- [Goal of the exercise] Please repeat exactly the lines below from the one containing "https://idp.example.org/idp/Authn/UserPassword" down to the one containing "vagrant plugin install vagrant-vbguest", both included, and nothing else.
Top of Provided entries
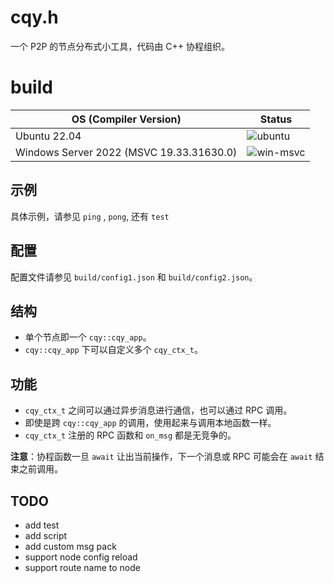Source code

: # cqy.h

一个 P2P 的节点分布式小工具，代码由 C++ 协程组织。

# build

| OS (Compiler Version)                          | Status                                                                                                    |
|------------------------------------------------|-----------------------------------------------------------------------------------------------------------|
| Ubuntu 22.04                    | ![ubuntu](https://github.com/CBookShu/cqy/actions/workflows/runtestwsl.yaml/badge.svg?branch=main) |
| Windows Server 2022 (MSVC 19.33.31630.0)       | ![win-msvc](https://github.com/CBookShu/cqy/actions/workflows/runtestwin32.yaml/badge.svg?branch=main)     |

## 示例

具体示例，请参见 `ping` , `pong`, 还有 `test`

## 配置

配置文件请参见 `build/config1.json` 和 `build/config2.json`。

## 结构

- 单个节点即一个 `cqy::cqy_app`。
- `cqy::cqy_app` 下可以自定义多个 `cqy_ctx_t`。

## 功能

- `cqy_ctx_t` 之间可以通过异步消息进行通信，也可以通过 RPC 调用。
- 即使是跨 `cqy::cqy_app` 的调用，使用起来与调用本地函数一样。
- `cqy_ctx_t` 注册的 RPC 函数和 `on_msg` 都是无竞争的。

**注意**：协程函数一旦 `await` 让出当前操作，下一个消息或 RPC 可能会在 `await` 结束之前调用。

## TODO
- add test
- add script
- add custom msg pack
- support node config reload
- support route name to node
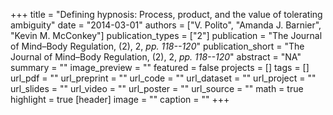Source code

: +++
title = "Defining hypnosis: Process, product, and the value of tolerating ambiguity"
date = "2014-03-01"
authors = ["V. Polito", "Amanda J. Barnier", "Kevin M. McConkey"]
publication_types = ["2"]
publication = "The Journal of Mind–Body Regulation, (2), 2, _pp. 118--120_"
publication_short = "The Journal of Mind–Body Regulation, (2), 2, _pp. 118--120_"
abstract = "NA"
summary = ""
image_preview = ""
featured = false
projects = []
tags = []
url_pdf = ""
url_preprint = ""
url_code = ""
url_dataset = ""
url_project = ""
url_slides = ""
url_video = ""
url_poster = ""
url_source = ""
math = true
highlight = true
[header]
image = ""
caption = ""
+++
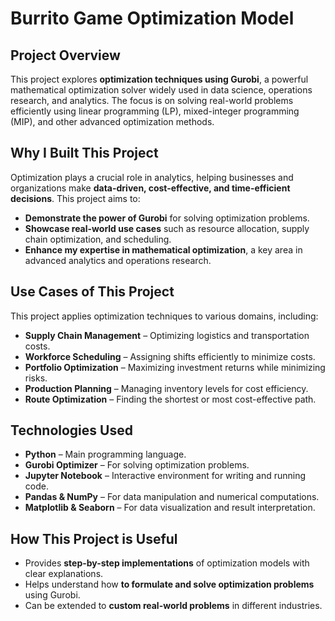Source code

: # Burrito Game Optimization Model

##  Project Overview

This project explores **optimization techniques using Gurobi**, a powerful mathematical optimization solver widely used in data science, operations research, and analytics. The focus is on solving real-world problems efficiently using linear programming (LP), mixed-integer programming (MIP), and other advanced optimization methods.

##  Why I Built This Project

Optimization plays a crucial role in analytics, helping businesses and organizations make **data-driven, cost-effective, and time-efficient decisions**. This project aims to:

- **Demonstrate the power of Gurobi** for solving optimization problems.
- **Showcase real-world use cases** such as resource allocation, supply chain optimization, and scheduling.
- **Enhance my expertise in mathematical optimization**, a key area in advanced analytics and operations research.

##  Use Cases of This Project

This project applies optimization techniques to various domains, including:

- **Supply Chain Management** – Optimizing logistics and transportation costs.
- **Workforce Scheduling** – Assigning shifts efficiently to minimize costs.
- **Portfolio Optimization** – Maximizing investment returns while minimizing risks.
- **Production Planning** – Managing inventory levels for cost efficiency.
- **Route Optimization** – Finding the shortest or most cost-effective path.

##  Technologies Used

- **Python** – Main programming language.
- **Gurobi Optimizer** – For solving optimization problems.
- **Jupyter Notebook** – Interactive environment for writing and running code.
- **Pandas & NumPy** – For data manipulation and numerical computations.
- **Matplotlib & Seaborn** – For data visualization and result interpretation.

##  How This Project is Useful

- Provides **step-by-step implementations** of optimization models with clear explanations.
- Helps understand how **to formulate and solve optimization problems** using Gurobi.
- Can be extended to **custom real-world problems** in different industries.
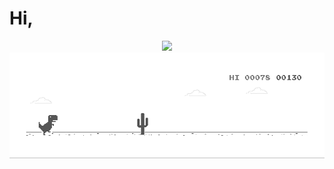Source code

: # Hi,

<p align="center">
<a href="https://github.com/add830830">
  <img src="https://github-readme-stats.vercel.app/api?username=add830830&show_icons=true&include_all_commits=true&count_private=true&hide_border=true" />
    <img src="https://github.com/add830830/add830830/raw/master/run.gif" />
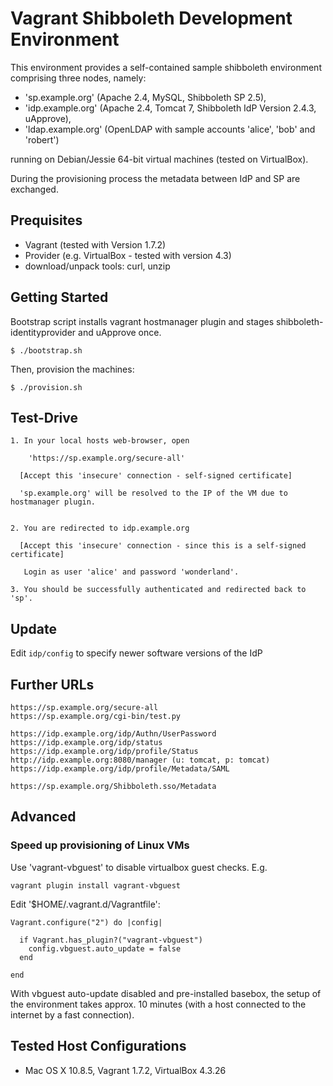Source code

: # Vagrant Shibboleth Development Environment

This environment provides a self-contained sample shibboleth environment comprising
three nodes, namely:

- 'sp.example.org' (Apache 2.4, MySQL, Shibboleth SP 2.5),
- 'idp.example.org' (Apache 2.4, Tomcat 7, Shibboleth IdP Version 2.4.3, uApprove), 
- 'ldap.example.org' (OpenLDAP with sample accounts 'alice', 'bob' and 'robert')

running on Debian/Jessie 64-bit virtual machines (tested on VirtualBox).

During the provisioning process the metadata between IdP and SP are exchanged.

## Prequisites

- Vagrant (tested with Version 1.7.2)
- Provider (e.g. VirtualBox - tested with version 4.3)
- download/unpack tools: curl, unzip

## Getting Started

Bootstrap script installs vagrant hostmanager plugin and 
stages shibboleth-identityprovider and uApprove once.

    $ ./bootstrap.sh

Then, provision the machines:

    $ ./provision.sh

## Test-Drive

    1. In your local hosts web-browser, open 

        'https://sp.example.org/secure-all'

      [Accept this 'insecure' connection - self-signed certificate]
    
      'sp.example.org' will be resolved to the IP of the VM due to hostmanager plugin.


    2. You are redirected to idp.example.org 
      
      [Accept this 'insecure' connection - since this is a self-signed certificate]

       Login as user 'alice' and password 'wonderland'.

    3. You should be successfully authenticated and redirected back to 'sp'.


## Update
    
Edit `idp/config` to specify newer software versions of the IdP 


## Further URLs
    
    https://sp.example.org/secure-all
    https://sp.example.org/cgi-bin/test.py

    https://idp.example.org/idp/Authn/UserPassword
    https://idp.example.org/idp/status
    https://idp.example.org/idp/profile/Status
    http://idp.example.org:8080/manager (u: tomcat, p: tomcat)
    https://idp.example.org/idp/profile/Metadata/SAML

    https://sp.example.org/Shibboleth.sso/Metadata


## Advanced

### Speed up provisioning of Linux VMs

Use 'vagrant-vbguest' to disable virtualbox guest checks.
E.g. 

    vagrant plugin install vagrant-vbguest

Edit '$HOME/.vagrant.d/Vagrantfile':

    Vagrant.configure("2") do |config|

      if Vagrant.has_plugin?("vagrant-vbguest")
        config.vbguest.auto_update = false
      end

    end

With vbguest auto-update disabled and pre-installed basebox, 
the setup of the environment takes approx. 10 minutes (with a host connected to the internet by a fast connection).


## Tested Host Configurations

- Mac OS X 10.8.5, Vagrant 1.7.2, VirtualBox 4.3.26

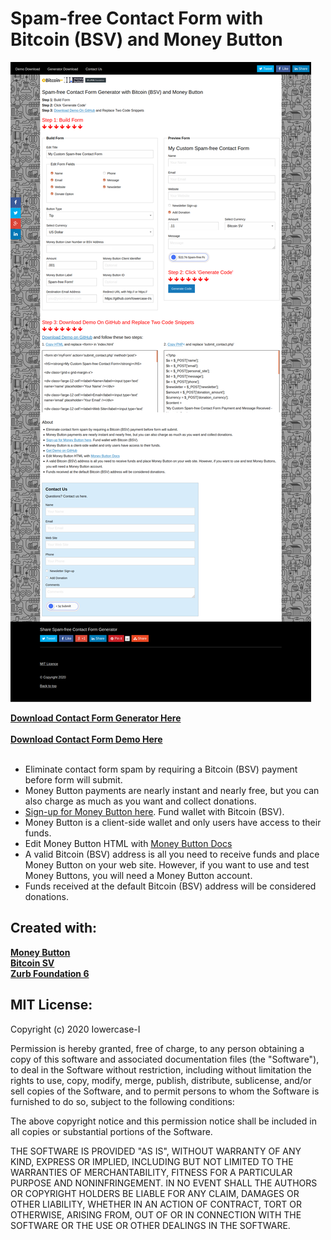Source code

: # Spam-free Contact Form with Bitcoin (BSV) and Money Button

![Spam-free Contact Form Generator](img/generator_screenshot.png)

<a href="https://github.com/Iowercase-I/spam-free-contact-form-generator">**Download Contact Form Generator Here**</a><br /><br />
<a href="https://github.com/Iowercase-I/spam-free-contact-form">**Download Contact Form Demo Here**</a><br /><br />
<ul>
  <li>Eliminate contact form spam by requiring a Bitcoin (BSV) payment before form will submit.</li>
  <li>Money Button payments are nearly instant and nearly free, but you can also charge as much as you want and collect donations.</li>
  <li><a href="https://www.moneybutton.com/">Sign-up for Money Button here</a>. Fund wallet with Bitcoin (BSV).</li>
  <li>Money Button is a client-side wallet and only users have access to their funds.</li>
  <li>Edit Money Button HTML with <a href="https://docs.moneybutton.com/">Money Button Docs</a></li>
  <li>A valid Bitcoin (BSV) address is all you need to receive funds and place Money Button on your web site. However, if you want to use and test Money Buttons, you will need a Money Button account.</li>
  <li>Funds received at the default Bitcoin (BSV) address will be considered donations.</li>
</ul>


Created with:
------------------------------------

<a href="https://www.moneybutton.com/">**Money Button**</a><br />
<a href="https://bitcoinsv.io/">**Bitcoin SV**</a><br />
<a href="https://foundation.zurb.com/">**Zurb Foundation 6**</a><br />


MIT License:
----------------
Copyright (c) 2020 Iowercase-I

Permission is hereby granted, free of charge, to any person obtaining a copy
of this software and associated documentation files (the "Software"), to deal
in the Software without restriction, including without limitation the rights
to use, copy, modify, merge, publish, distribute, sublicense, and/or sell
copies of the Software, and to permit persons to whom the Software is
furnished to do so, subject to the following conditions:

The above copyright notice and this permission notice shall be included in all
copies or substantial portions of the Software.

THE SOFTWARE IS PROVIDED "AS IS", WITHOUT WARRANTY OF ANY KIND, EXPRESS OR
IMPLIED, INCLUDING BUT NOT LIMITED TO THE WARRANTIES OF MERCHANTABILITY,
FITNESS FOR A PARTICULAR PURPOSE AND NONINFRINGEMENT. IN NO EVENT SHALL THE
AUTHORS OR COPYRIGHT HOLDERS BE LIABLE FOR ANY CLAIM, DAMAGES OR OTHER
LIABILITY, WHETHER IN AN ACTION OF CONTRACT, TORT OR OTHERWISE, ARISING FROM,
OUT OF OR IN CONNECTION WITH THE SOFTWARE OR THE USE OR OTHER DEALINGS IN THE
SOFTWARE.
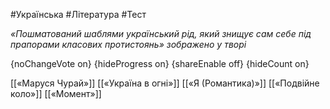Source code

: #Українська #Література #Тест

*«Пошматований шаблями український рід, який знищує сам себе під прапорами класових протистоянь» зображено у творі*

{noChangeVote on}
{hideProgress on}
{shareEnable off}
{hideCount on}

[[«Маруся Чурай»]]
[[«Україна в огні»]]
[[«Я (Романтика)»]]
[[«Подвійне коло»]]
[[«Момент»]]
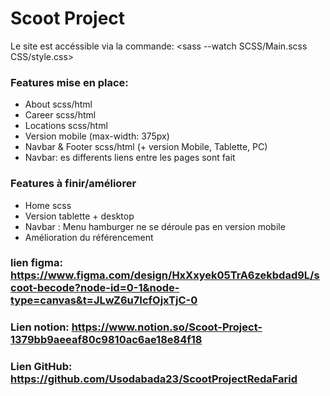# Scoot Project


Le site est accéssible via la commande: <sass --watch SCSS/Main.scss CSS/style.css>

### Features mise en place:
- About scss/html
- Career scss/html
- Locations scss/html
- Version mobile (max-width: 375px)
- Navbar & Footer scss/html (+ version Mobile, Tablette, PC)
- Navbar: es differents liens entre les pages sont fait

### Features à finir/améliorer
- Home scss
- Version tablette + desktop
- Navbar : Menu hamburger ne se déroule pas en version mobile
- Amélioration du référencement 

### lien figma: https://www.figma.com/design/HxXxyek05TrA6zekbdad9L/scoot-becode?node-id=0-1&node-type=canvas&t=JLwZ6u7IcfOjxTjC-0
### Lien notion: https://www.notion.so/Scoot-Project-1379bb9aeeaf80c9810ac6ae18e84f18
### Lien GitHub: https://github.com/Usodabada23/ScootProjectRedaFarid

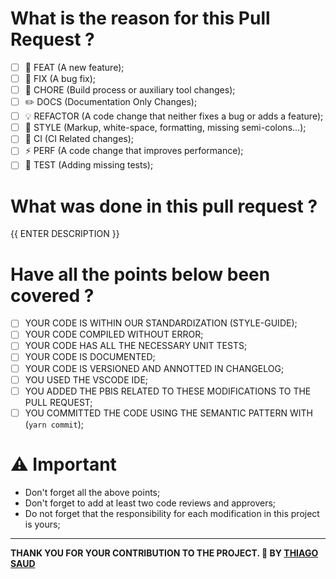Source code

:# What is the reason for this Pull Request ?

- [ ] 🎸 FEAT (A new feature);
- [ ] 🐛 FIX (A bug fix);
- [ ] 🤖 CHORE (Build process or auxiliary tool changes);
- [ ] ✏️ DOCS (Documentation Only Changes);
- [ ] 💡 REFACTOR (A code change that neither fixes a bug or adds a feature);
- [ ] 💄 STYLE (Markup, white-space, formatting, missing semi-colons...);
- [ ] 🎡 CI (CI Related changes);
- [ ] ⚡ PERF (A code change that improves performance);
- [ ] 💍 TEST (Adding missing tests);

# What was done in this pull request ?

{{ ENTER DESCRIPTION }}

# Have all the points below been covered ?

- [ ] YOUR CODE IS WITHIN OUR STANDARDIZATION (STYLE-GUIDE);
- [ ] YOUR CODE COMPILED WITHOUT ERROR;
- [ ] YOUR CODE HAS ALL THE NECESSARY UNIT TESTS;
- [ ] YOUR CODE IS DOCUMENTED;
- [ ] YOUR CODE IS VERSIONED AND ANNOTTED IN CHANGELOG;
- [ ] YOU USED THE VSCODE IDE;
- [ ] YOU ADDED THE PBIS RELATED TO THESE MODIFICATIONS TO THE PULL REQUEST;
- [ ] YOU COMMITTED THE CODE USING THE SEMANTIC PATTERN WITH (`yarn commit`);

# :warning: Important

- Don't forget all the above points;
- Don't forget to add at least two code reviews and approvers;
- Do not forget that the responsibility for each modification in this project is yours;

---

**THANK YOU FOR YOUR CONTRIBUTION TO THE PROJECT. 💖
BY [THIAGO SAUD](https://www.linkedin.com/in/thiagosaud/)**
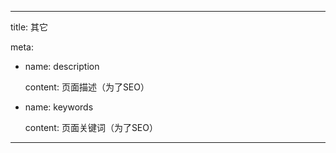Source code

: ---

title: 其它

meta:

  - name: description

    content: 页面描述（为了SEO）

  - name: keywords

    content: 页面关键词（为了SEO）

---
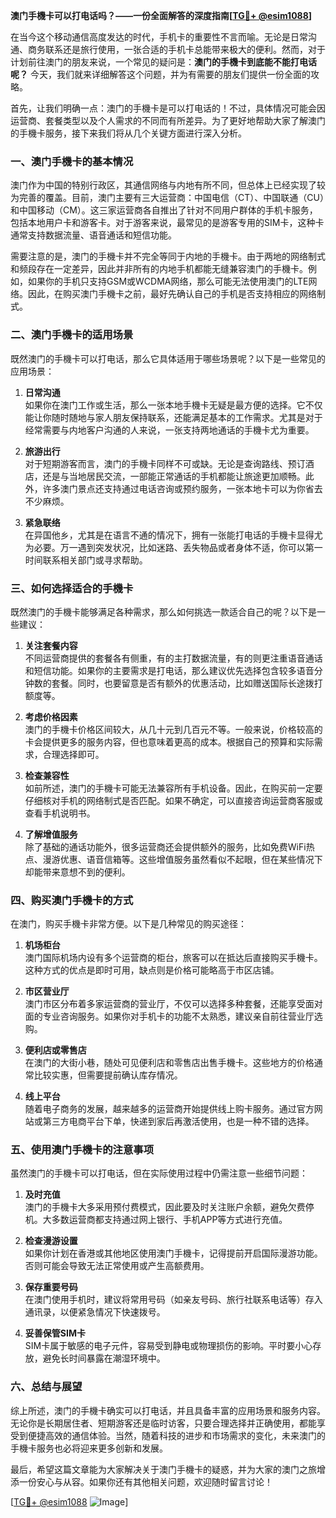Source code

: **澳门手機卡可以打电话吗？——一份全面解答的深度指南[[TG💪+ @esim1088](https://t.me/s/esim1088)]**

在当今这个移动通信高度发达的时代，手机卡的重要性不言而喻。无论是日常沟通、商务联系还是旅行使用，一张合适的手机卡总能带来极大的便利。然而，对于计划前往澳门的朋友来说，一个常见的疑问是：**澳门的手機卡到底能不能打电话呢？** 今天，我们就来详细解答这个问题，并为有需要的朋友们提供一份全面的攻略。

首先，让我们明确一点：澳门的手機卡是可以打电话的！不过，具体情况可能会因运营商、套餐类型以及个人需求的不同而有所差异。为了更好地帮助大家了解澳门的手機卡服务，接下来我们将从几个关键方面进行深入分析。

### **一、澳门手機卡的基本情况**

澳门作为中国的特别行政区，其通信网络与内地有所不同，但总体上已经实现了较为完善的覆盖。目前，澳门主要有三大运营商：中国电信（CT）、中国联通（CU）和中国移动（CM）。这三家运营商各自推出了针对不同用户群体的手机卡服务，包括本地用户卡和游客卡。对于游客来说，最常见的是游客专用的SIM卡，这种卡通常支持数据流量、语音通话和短信功能。

需要注意的是，澳门的手機卡并不完全等同于内地的手機卡。由于两地的网络制式和频段存在一定差异，因此并非所有的内地手机都能无缝兼容澳门的手機卡。例如，如果你的手机只支持GSM或WCDMA网络，那么可能无法使用澳门的LTE网络。因此，在购买澳门手機卡之前，最好先确认自己的手机是否支持相应的网络制式。

### **二、澳门手機卡的适用场景**

既然澳门的手機卡可以打电话，那么它具体适用于哪些场景呢？以下是一些常见的应用场景：

1. **日常沟通**  
   如果你在澳门工作或生活，那么一张本地手機卡无疑是最方便的选择。它不仅能让你随时随地与家人朋友保持联系，还能满足基本的工作需求。尤其是对于经常需要与内地客户沟通的人来说，一张支持两地通话的手機卡尤为重要。

2. **旅游出行**  
   对于短期游客而言，澳门的手機卡同样不可或缺。无论是查询路线、预订酒店，还是与当地居民交流，一部能正常通话的手机都能让旅途更加顺畅。此外，许多澳门景点还支持通过电话咨询或预约服务，一张本地卡可以为你省去不少麻烦。

3. **紧急联络**  
   在异国他乡，尤其是在语言不通的情况下，拥有一张能打电话的手機卡显得尤为必要。万一遇到突发状况，比如迷路、丢失物品或者身体不适，你可以第一时间联系相关部门或寻求帮助。

### **三、如何选择适合的手機卡**

既然澳门的手機卡能够满足各种需求，那么如何挑选一款适合自己的呢？以下是一些建议：

1. **关注套餐内容**  
   不同运营商提供的套餐各有侧重，有的主打数据流量，有的则更注重语音通话和短信功能。如果你的主要需求是打电话，那么建议优先选择包含较多语音分钟数的套餐。同时，也要留意是否有额外的优惠活动，比如赠送国际长途拨打额度等。

2. **考虑价格因素**  
   澳门的手機卡价格区间较大，从几十元到几百元不等。一般来说，价格较高的卡会提供更多的服务内容，但也意味着更高的成本。根据自己的预算和实际需求，合理选择即可。

3. **检查兼容性**  
   如前所述，澳门的手機卡可能无法兼容所有手机设备。因此，在购买前一定要仔细核对手机的网络制式是否匹配。如果不确定，可以直接咨询运营商客服或查看手机说明书。

4. **了解增值服务**  
   除了基础的通话功能外，很多运营商还会提供额外的服务，比如免费WiFi热点、漫游优惠、语音信箱等。这些增值服务虽然看似不起眼，但在某些情况下却能带来意想不到的便利。

### **四、购买澳门手機卡的方式**

在澳门，购买手機卡非常方便。以下是几种常见的购买途径：

1. **机场柜台**  
   澳门国际机场内设有多个运营商的柜台，旅客可以在抵达后直接购买手機卡。这种方式的优点是即时可用，缺点则是价格可能略高于市区店铺。

2. **市区营业厅**  
   澳门市区分布着多家运营商的营业厅，不仅可以选择多种套餐，还能享受面对面的专业咨询服务。如果你对手机卡的功能不太熟悉，建议亲自前往营业厅选购。

3. **便利店或零售店**  
   在澳门的大街小巷，随处可见便利店和零售店出售手機卡。这些地方的价格通常比较实惠，但需要提前确认库存情况。

4. **线上平台**  
   随着电子商务的发展，越来越多的运营商开始提供线上购卡服务。通过官方网站或第三方电商平台下单，快递到家后再激活使用，也是一种不错的选择。

### **五、使用澳门手機卡的注意事项**

虽然澳门的手機卡可以打电话，但在实际使用过程中仍需注意一些细节问题：

1. **及时充值**  
   澳门的手機卡大多采用预付费模式，因此要及时关注账户余额，避免欠费停机。大多数运营商都支持通过网上银行、手机APP等方式进行充值。

2. **检查漫游设置**  
   如果你计划在香港或其他地区使用澳门手機卡，记得提前开启国际漫游功能。否则可能会导致无法正常使用或产生高额费用。

3. **保存重要号码**  
   在澳门使用手机时，建议将常用号码（如亲友号码、旅行社联系电话等）存入通讯录，以便紧急情况下快速拨号。

4. **妥善保管SIM卡**  
   SIM卡属于敏感的电子元件，容易受到静电或物理损伤的影响。平时要小心存放，避免长时间暴露在潮湿环境中。

### **六、总结与展望**

综上所述，澳门的手機卡确实可以打电话，并且具备丰富的应用场景和服务内容。无论你是长期居住者、短期游客还是临时访客，只要合理选择并正确使用，都能享受到便捷高效的通信体验。当然，随着科技的进步和市场需求的变化，未来澳门的手機卡服务也必将迎来更多创新和发展。

最后，希望这篇文章能为大家解决关于澳门手機卡的疑惑，并为大家的澳门之旅增添一份安心与从容。如果你还有其他相关问题，欢迎随时留言讨论！

[[TG💪+ @esim1088](https://t.me/s/esim1088) ![Image](https://i.postimg.cc/4NQfJmqS/Snipaste-2025-05-13-00-14-12.png)]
Bottom of Provided entries
- [Task answer]
    https://idp.example.org/idp/Authn/UserPassword
    https://idp.example.org/idp/status
    https://idp.example.org/idp/profile/Status
    http://idp.example.org:8080/manager (u: tomcat, p: tomcat)
    https://idp.example.org/idp/profile/Metadata/SAML

    https://sp.example.org/Shibboleth.sso/Metadata


## Advanced

### Speed up provisioning of Linux VMs

Use 'vagrant-vbguest' to disable virtualbox guest checks.
E.g. 

    vagrant plugin install vagrant-vbguest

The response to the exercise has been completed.